On November 27, 2020, PIAC responded to a consultation by the Canadian Institute of Actuaries’ (CIA) Actuarial Standards Board (ASB) on its Quinquennial Review of Part 3000. PIAC focused on three areas:
- Benefits Security
PIAC stated that the meaning of benefits security, and any mandated disclosures and related calculations are a public policy issue for law makers and regulators and not the responsibility of the ASB. “Going concern plus” funding is an appropriate and adequate measure to ensure the long-term funding of DB plans.

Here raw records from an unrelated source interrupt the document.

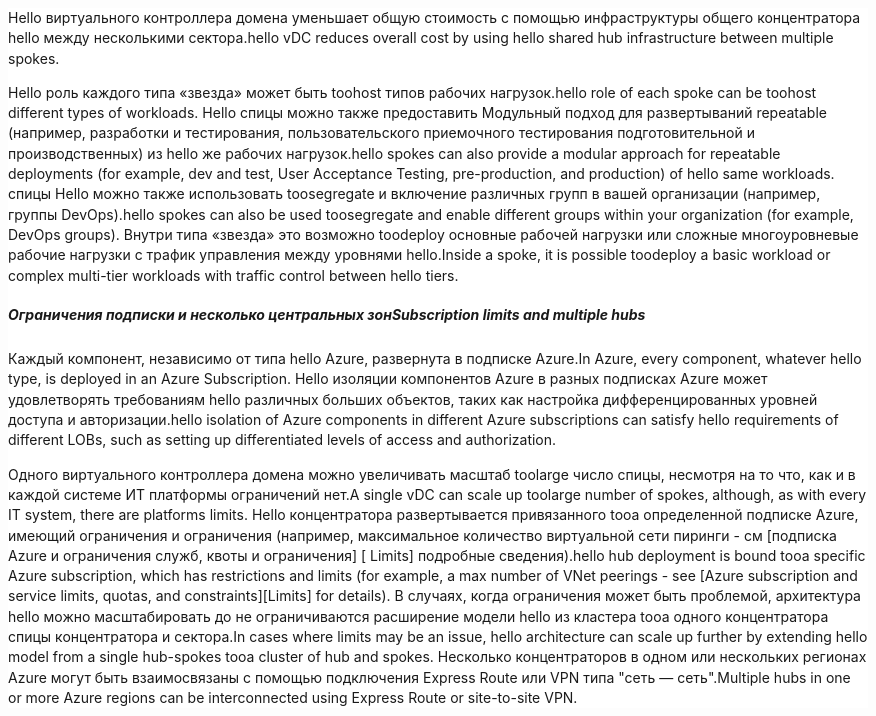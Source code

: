 <span data-ttu-id="7fcc4-211">Hello виртуального контроллера домена уменьшает общую стоимость с помощью инфраструктуры общего концентратора hello между несколькими сектора.</span><span class="sxs-lookup"><span data-stu-id="7fcc4-211">hello vDC reduces overall cost by using hello shared hub infrastructure between multiple spokes.</span></span>

<span data-ttu-id="7fcc4-212">Hello роль каждого типа «звезда» может быть toohost типов рабочих нагрузок.</span><span class="sxs-lookup"><span data-stu-id="7fcc4-212">hello role of each spoke can be toohost different types of workloads.</span></span> <span data-ttu-id="7fcc4-213">Hello спицы можно также предоставить Модульный подход для развертываний repeatable (например, разработки и тестирования, пользовательского приемочного тестирования подготовительной и производственных) из hello же рабочих нагрузок.</span><span class="sxs-lookup"><span data-stu-id="7fcc4-213">hello spokes can also provide a modular approach for repeatable deployments (for example, dev and test, User Acceptance Testing, pre-production, and production) of hello same workloads.</span></span> <span data-ttu-id="7fcc4-214">спицы Hello можно также использовать toosegregate и включение различных групп в вашей организации (например, группы DevOps).</span><span class="sxs-lookup"><span data-stu-id="7fcc4-214">hello spokes can also be used toosegregate and enable different groups within your organization (for example, DevOps groups).</span></span> <span data-ttu-id="7fcc4-215">Внутри типа «звезда» это возможно toodeploy основные рабочей нагрузки или сложные многоуровневые рабочие нагрузки с трафик управления между уровнями hello.</span><span class="sxs-lookup"><span data-stu-id="7fcc4-215">Inside a spoke, it is possible toodeploy a basic workload or complex multi-tier workloads with traffic control between hello tiers.</span></span>

##### <a name="subscription-limits-and-multiple-hubs"></a><span data-ttu-id="7fcc4-216">Ограничения подписки и несколько центральных зон</span><span class="sxs-lookup"><span data-stu-id="7fcc4-216">Subscription limits and multiple hubs</span></span>
<span data-ttu-id="7fcc4-217">Каждый компонент, независимо от типа hello Azure, развернута в подписке Azure.</span><span class="sxs-lookup"><span data-stu-id="7fcc4-217">In Azure, every component, whatever hello type, is deployed in an Azure Subscription.</span></span> <span data-ttu-id="7fcc4-218">Hello изоляции компонентов Azure в разных подписках Azure может удовлетворять требованиям hello различных больших объектов, таких как настройка дифференцированных уровней доступа и авторизации.</span><span class="sxs-lookup"><span data-stu-id="7fcc4-218">hello isolation of Azure components in different Azure subscriptions can satisfy hello requirements of different LOBs, such as setting up differentiated levels of access and authorization.</span></span>

<span data-ttu-id="7fcc4-219">Одного виртуального контроллера домена можно увеличивать масштаб toolarge число спицы, несмотря на то что, как и в каждой системе ИТ платформы ограничений нет.</span><span class="sxs-lookup"><span data-stu-id="7fcc4-219">A single vDC can scale up toolarge number of spokes, although, as with every IT system, there are platforms limits.</span></span> <span data-ttu-id="7fcc4-220">Hello концентратора развертывается привязанного tooa определенной подписке Azure, имеющий ограничения и ограничения (например, максимальное количество виртуальной сети пиринги - см [подписка Azure и ограничения служб, квоты и ограничения] [ Limits] подробные сведения).</span><span class="sxs-lookup"><span data-stu-id="7fcc4-220">hello hub deployment is bound tooa specific Azure subscription, which has restrictions and limits (for example, a max number of VNet peerings - see [Azure subscription and service limits, quotas, and constraints][Limits] for details).</span></span> <span data-ttu-id="7fcc4-221">В случаях, когда ограничения может быть проблемой, архитектура hello можно масштабировать до не ограничиваются расширение модели hello из кластера tooa одного концентратора спицы концентратора и сектора.</span><span class="sxs-lookup"><span data-stu-id="7fcc4-221">In cases where limits may be an issue, hello architecture can scale up further by extending hello model from a single hub-spokes tooa cluster of hub and spokes.</span></span> <span data-ttu-id="7fcc4-222">Несколько концентраторов в одном или нескольких регионах Azure могут быть взаимосвязаны с помощью подключения Express Route или VPN типа "сеть — сеть".</span><span class="sxs-lookup"><span data-stu-id="7fcc4-222">Multiple hubs in one or more Azure regions can be interconnected using Express Route or site-to-site VPN.</span></span>
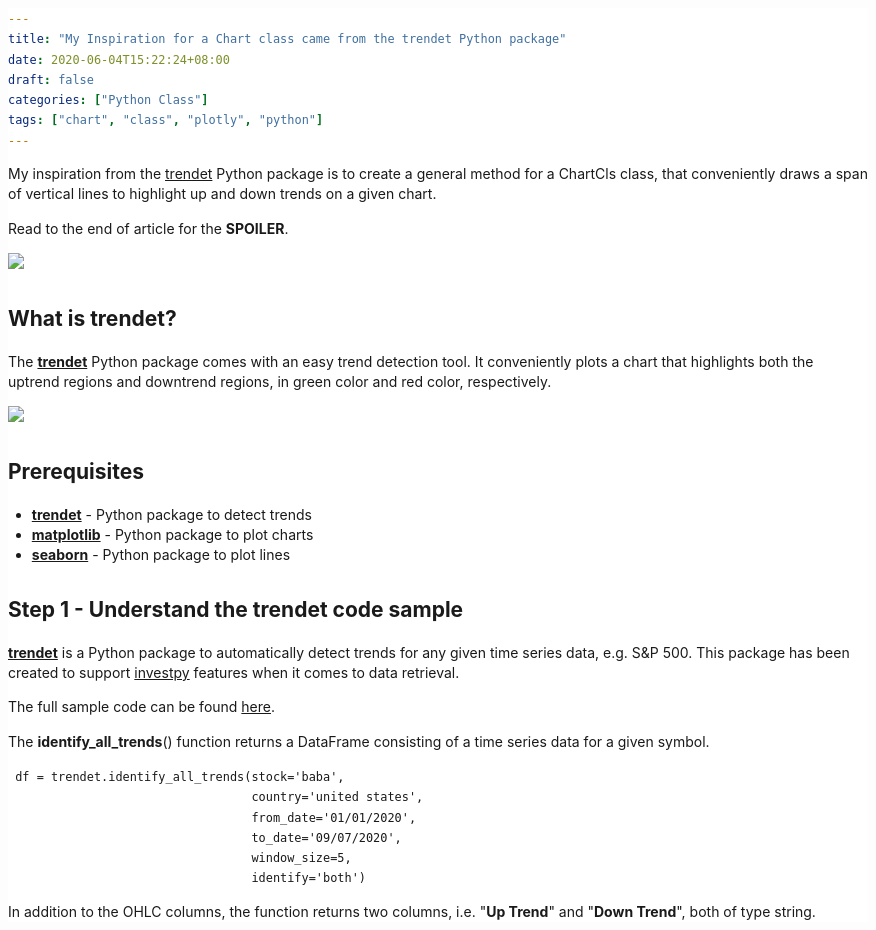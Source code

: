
 ```yaml
---
title: "My Inspiration for a Chart class came from the trendet Python package"
date: 2020-06-04T15:22:24+08:00
draft: false
categories: ["Python Class"]
tags: ["chart", "class", "plotly", "python"]
---
```


My inspiration from the [trendet](https://github.com/alvarobartt/trendet) Python package is to create a general method for a ChartCls class, that conveniently draws a span of vertical lines to highlight up and down trends on a given chart. 

Read to the end of article for the ****SPOILER****.

![][1]

[1]: https://fxgit.netlify.app/img/my-inspiration-for-a-chart-class-came-from-the-trendet-python-package/introduction.png

## What is trendet?

The [**trendet**](https://github.com/alvarobartt/trendet) Python package comes with an easy trend detection tool. It conveniently plots a chart that highlights both the uptrend regions and downtrend regions, in green color and red color, respectively.

![][2]

[2]: https://fxgit.netlify.app/img/my-inspiration-for-a-chart-class-came-from-the-trendet-python-package/what-is-trendet-.gif

## Prerequisites

* [**trendet**](https://github.com/alvarobartt/trendet) - Python package to detect trends
* [**matplotlib**](https://matplotlib.org/) - Python package to plot charts
* [**seaborn**](https://seaborn.pydata.org/) - Python package to plot lines

## Step 1 - Understand the trendet code sample

[**trendet**](https://github.com/alvarobartt/trendet) is a Python package to automatically detect trends for any given time series data, e.g. S&P 500. This package has been created to support [investpy](https://github.com/alvarobartt/investpy) features when it comes to data retrieval.

The full sample code can be found [here](https://gist.github.com/alvarobartt/98f94dcfec59f78a16ad2edbf464ce75#file-identify_all_trends-py).

The **identify_all_trends**() function returns a DataFrame consisting of a time series data for a given symbol.

     df = trendet.identify_all_trends(stock='baba',
                                      country='united states',
                                      from_date='01/01/2020',
                                      to_date='09/07/2020',
                                      window_size=5,
                                      identify='both')

In addition to the OHLC columns, the function returns two columns, i.e. "**Up Trend**" and "**Down Trend**", both of type string.


[3]: https://fxgit.netlify.app/img/my-inspiration-for-a-chart-class-came-from-the-trendet-python-package/step-1---understand-the-trendet-code-sample.png
[4]: https://fxgit.netlify.app/img/my-inspiration-for-a-chart-class-came-from-the-trendet-python-package/step-3---create-method-for-a-chartcls.png
[5]: https://fxgit.netlify.app/img/my-inspiration-for-a-chart-class-came-from-the-trendet-python-package/conclusion.png
[6]: https://fxgit.netlify.app/img/my-inspiration-for-a-chart-class-came-from-the-trendet-python-package/--spoiler--.gif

- Meaningful Stress Testing
Stress testing standards should be principles-based and involve a risk review by the actuary and plan sponsor(s) / administrator. PIAC offered to assist the CIA in developing educational materials to help actuaries understand leverage, its inherent risks, and its impact on the expected return on assets and in turn on the discount rate; as well as the valuation methods for many of the privately traded alternative asset classes and their impact on smoothing of the value of these assets.
- Pension Plans
In hypothetical wind-up valuations, PIAC raised the concern that disclosure of a worst-case scenario on wind-up (such as a bankruptcy) will likely lead to disclosure and communication challenges for plan sponsors with their employees and plan members. Moreover, there is the potential for unintended consequences whereby the disclosure of the scenario motivates regulators to use it as a minimum actuarial standard to calculate transfer value ratios, which would ultimately lead to higher costs for plan sponsors.